- _Task brief_
At the line with "pantanos? ¿No se", start repeating the data, and continue line by line through the final line, exactly.

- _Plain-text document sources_

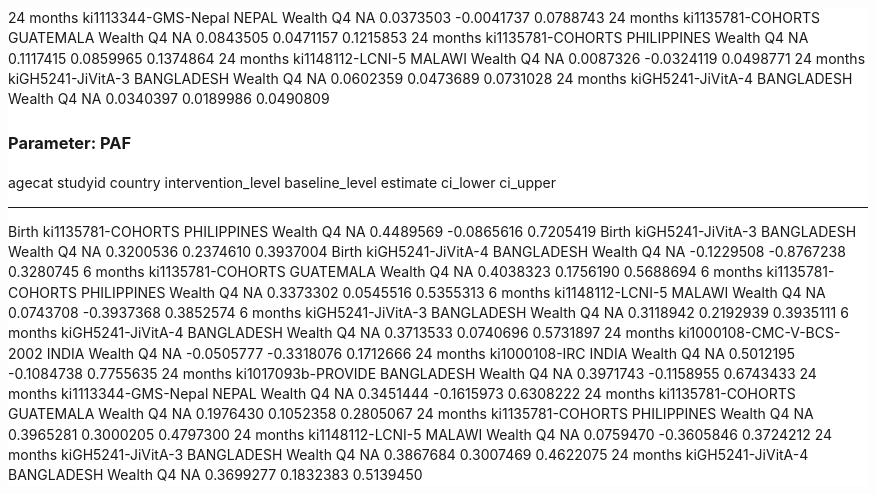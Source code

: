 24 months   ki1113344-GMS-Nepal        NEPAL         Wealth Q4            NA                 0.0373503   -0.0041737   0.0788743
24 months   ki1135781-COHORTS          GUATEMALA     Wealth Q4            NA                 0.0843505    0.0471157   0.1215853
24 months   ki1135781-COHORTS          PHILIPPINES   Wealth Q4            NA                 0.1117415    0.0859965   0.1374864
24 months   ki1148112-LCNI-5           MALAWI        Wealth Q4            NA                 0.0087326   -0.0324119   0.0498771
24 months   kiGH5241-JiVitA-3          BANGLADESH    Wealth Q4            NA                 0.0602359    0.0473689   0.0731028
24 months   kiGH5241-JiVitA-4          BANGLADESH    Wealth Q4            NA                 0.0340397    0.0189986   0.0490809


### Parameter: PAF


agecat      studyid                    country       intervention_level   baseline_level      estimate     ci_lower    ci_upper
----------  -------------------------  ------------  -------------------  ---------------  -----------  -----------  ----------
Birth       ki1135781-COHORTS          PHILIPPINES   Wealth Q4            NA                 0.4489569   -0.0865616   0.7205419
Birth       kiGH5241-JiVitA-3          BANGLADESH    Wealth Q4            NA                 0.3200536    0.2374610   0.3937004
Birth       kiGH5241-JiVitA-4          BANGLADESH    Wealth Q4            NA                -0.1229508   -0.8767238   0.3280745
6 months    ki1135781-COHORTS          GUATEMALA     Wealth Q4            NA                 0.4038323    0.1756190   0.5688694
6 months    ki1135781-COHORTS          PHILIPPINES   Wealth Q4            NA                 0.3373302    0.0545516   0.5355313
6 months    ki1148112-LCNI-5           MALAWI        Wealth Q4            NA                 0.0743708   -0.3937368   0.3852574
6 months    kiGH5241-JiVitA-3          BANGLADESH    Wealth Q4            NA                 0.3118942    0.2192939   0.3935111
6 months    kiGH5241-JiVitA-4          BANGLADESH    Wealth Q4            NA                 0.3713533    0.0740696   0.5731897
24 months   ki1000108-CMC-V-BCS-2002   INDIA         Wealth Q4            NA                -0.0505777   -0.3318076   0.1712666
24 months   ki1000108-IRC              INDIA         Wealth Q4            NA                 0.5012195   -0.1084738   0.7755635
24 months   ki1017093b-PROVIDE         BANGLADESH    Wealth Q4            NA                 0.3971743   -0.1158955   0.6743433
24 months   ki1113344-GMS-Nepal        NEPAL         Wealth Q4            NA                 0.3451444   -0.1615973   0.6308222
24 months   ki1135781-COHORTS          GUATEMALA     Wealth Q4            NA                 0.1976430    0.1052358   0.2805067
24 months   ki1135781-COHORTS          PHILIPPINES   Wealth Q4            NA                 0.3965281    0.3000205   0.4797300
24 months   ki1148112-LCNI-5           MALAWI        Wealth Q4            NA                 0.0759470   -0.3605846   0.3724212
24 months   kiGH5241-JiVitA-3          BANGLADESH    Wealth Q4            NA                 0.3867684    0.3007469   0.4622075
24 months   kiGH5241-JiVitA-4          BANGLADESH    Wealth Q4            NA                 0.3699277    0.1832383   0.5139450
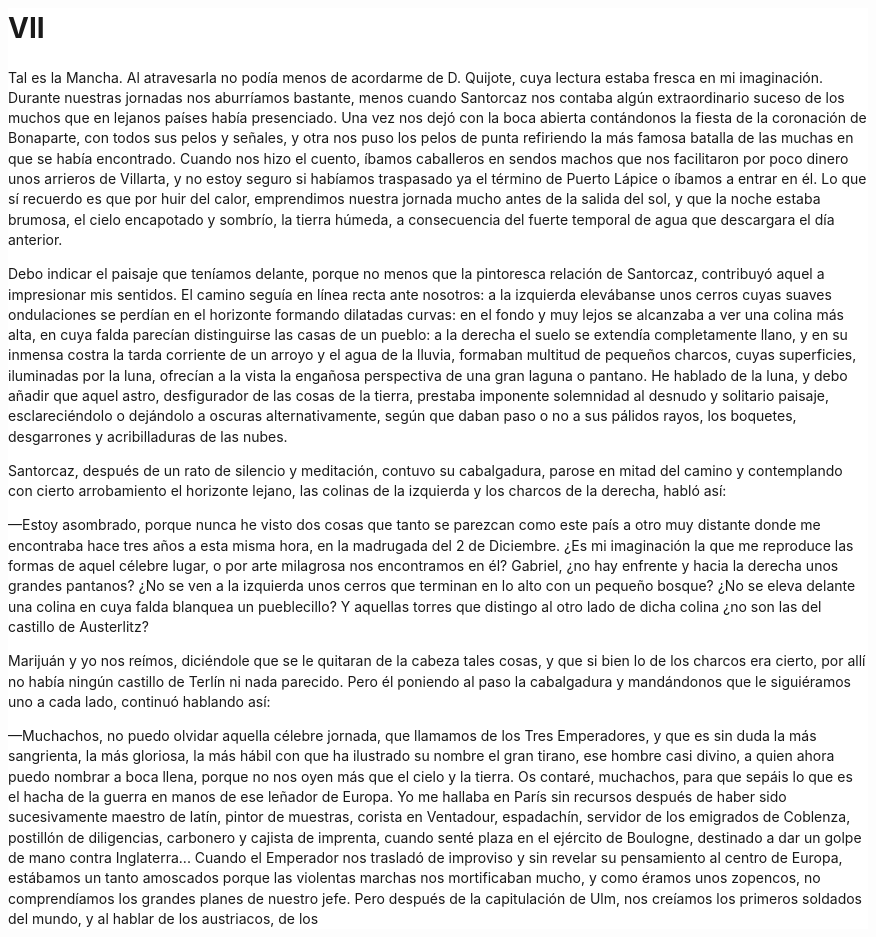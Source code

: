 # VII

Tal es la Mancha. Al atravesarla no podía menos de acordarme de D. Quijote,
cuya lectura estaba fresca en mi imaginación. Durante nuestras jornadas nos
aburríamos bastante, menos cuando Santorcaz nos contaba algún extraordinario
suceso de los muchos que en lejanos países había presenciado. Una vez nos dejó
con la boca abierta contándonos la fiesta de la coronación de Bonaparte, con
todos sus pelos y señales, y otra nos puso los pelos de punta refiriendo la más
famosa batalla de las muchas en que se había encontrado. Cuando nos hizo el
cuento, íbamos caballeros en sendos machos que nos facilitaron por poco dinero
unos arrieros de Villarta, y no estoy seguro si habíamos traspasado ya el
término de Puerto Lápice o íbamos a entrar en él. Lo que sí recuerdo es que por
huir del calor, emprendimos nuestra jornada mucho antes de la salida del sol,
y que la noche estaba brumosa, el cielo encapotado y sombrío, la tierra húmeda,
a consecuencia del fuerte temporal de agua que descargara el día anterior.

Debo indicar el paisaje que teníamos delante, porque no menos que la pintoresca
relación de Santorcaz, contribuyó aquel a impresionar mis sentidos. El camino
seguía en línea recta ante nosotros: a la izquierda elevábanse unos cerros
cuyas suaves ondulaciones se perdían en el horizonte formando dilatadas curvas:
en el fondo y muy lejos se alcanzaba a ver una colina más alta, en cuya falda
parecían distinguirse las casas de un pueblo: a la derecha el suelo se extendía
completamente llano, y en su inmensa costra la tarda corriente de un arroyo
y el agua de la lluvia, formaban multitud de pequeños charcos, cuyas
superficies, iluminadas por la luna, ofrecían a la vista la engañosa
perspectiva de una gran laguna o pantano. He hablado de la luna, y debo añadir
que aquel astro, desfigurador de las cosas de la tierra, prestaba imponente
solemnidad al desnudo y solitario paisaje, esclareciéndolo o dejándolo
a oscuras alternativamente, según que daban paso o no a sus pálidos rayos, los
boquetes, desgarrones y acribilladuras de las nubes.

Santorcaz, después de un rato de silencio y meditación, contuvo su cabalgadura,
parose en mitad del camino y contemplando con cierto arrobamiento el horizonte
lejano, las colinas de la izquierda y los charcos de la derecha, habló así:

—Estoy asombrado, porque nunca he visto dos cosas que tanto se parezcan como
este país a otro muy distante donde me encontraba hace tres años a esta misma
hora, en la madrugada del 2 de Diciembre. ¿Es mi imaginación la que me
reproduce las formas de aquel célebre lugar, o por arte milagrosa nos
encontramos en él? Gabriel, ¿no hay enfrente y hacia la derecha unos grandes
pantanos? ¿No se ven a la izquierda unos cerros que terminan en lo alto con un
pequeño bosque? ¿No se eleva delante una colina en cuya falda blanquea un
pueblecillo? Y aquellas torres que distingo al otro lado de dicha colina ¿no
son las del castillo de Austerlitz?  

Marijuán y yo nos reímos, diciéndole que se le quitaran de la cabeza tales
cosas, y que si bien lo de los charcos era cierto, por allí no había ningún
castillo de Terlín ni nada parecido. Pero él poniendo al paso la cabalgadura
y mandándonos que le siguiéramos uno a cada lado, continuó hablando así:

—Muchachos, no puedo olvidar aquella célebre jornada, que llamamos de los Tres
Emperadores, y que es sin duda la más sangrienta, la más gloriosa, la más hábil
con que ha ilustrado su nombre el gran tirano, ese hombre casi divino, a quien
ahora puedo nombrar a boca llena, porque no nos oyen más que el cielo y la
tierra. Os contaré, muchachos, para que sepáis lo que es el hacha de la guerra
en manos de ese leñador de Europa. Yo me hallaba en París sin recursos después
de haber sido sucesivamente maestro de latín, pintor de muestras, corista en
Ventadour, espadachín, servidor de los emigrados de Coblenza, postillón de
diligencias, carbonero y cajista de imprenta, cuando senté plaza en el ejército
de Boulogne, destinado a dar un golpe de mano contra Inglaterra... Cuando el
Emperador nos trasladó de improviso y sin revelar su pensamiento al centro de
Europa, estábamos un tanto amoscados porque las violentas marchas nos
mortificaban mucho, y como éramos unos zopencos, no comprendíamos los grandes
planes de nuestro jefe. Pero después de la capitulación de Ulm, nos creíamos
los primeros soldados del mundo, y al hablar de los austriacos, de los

- _Response for this exercise_
pantanos? ¿No se ven a la izquierda unos cerros que terminan en lo alto con un
pequeño bosque? ¿No se eleva delante una colina en cuya falda blanquea un
pueblecillo? Y aquellas torres que distingo al otro lado de dicha colina ¿no
son las del castillo de Austerlitz?  

Marijuán y yo nos reímos, diciéndole que se le quitaran de la cabeza tales
cosas, y que si bien lo de los charcos era cierto, por allí no había ningún
castillo de Terlín ni nada parecido. Pero él poniendo al paso la cabalgadura
y mandándonos que le siguiéramos uno a cada lado, continuó hablando así:

—Muchachos, no puedo olvidar aquella célebre jornada, que llamamos de los Tres
Emperadores, y que es sin duda la más sangrienta, la más gloriosa, la más hábil
con que ha ilustrado su nombre el gran tirano, ese hombre casi divino, a quien
ahora puedo nombrar a boca llena, porque no nos oyen más que el cielo y la
tierra. Os contaré, muchachos, para que sepáis lo que es el hacha de la guerra
en manos de ese leñador de Europa. Yo me hallaba en París sin recursos después
de haber sido sucesivamente maestro de latín, pintor de muestras, corista en
Ventadour, espadachín, servidor de los emigrados de Coblenza, postillón de
diligencias, carbonero y cajista de imprenta, cuando senté plaza en el ejército
de Boulogne, destinado a dar un golpe de mano contra Inglaterra... Cuando el
Emperador nos trasladó de improviso y sin revelar su pensamiento al centro de
Europa, estábamos un tanto amoscados porque las violentas marchas nos
mortificaban mucho, y como éramos unos zopencos, no comprendíamos los grandes
planes de nuestro jefe. Pero después de la capitulación de Ulm, nos creíamos
los primeros soldados del mundo, y al hablar de los austriacos, de los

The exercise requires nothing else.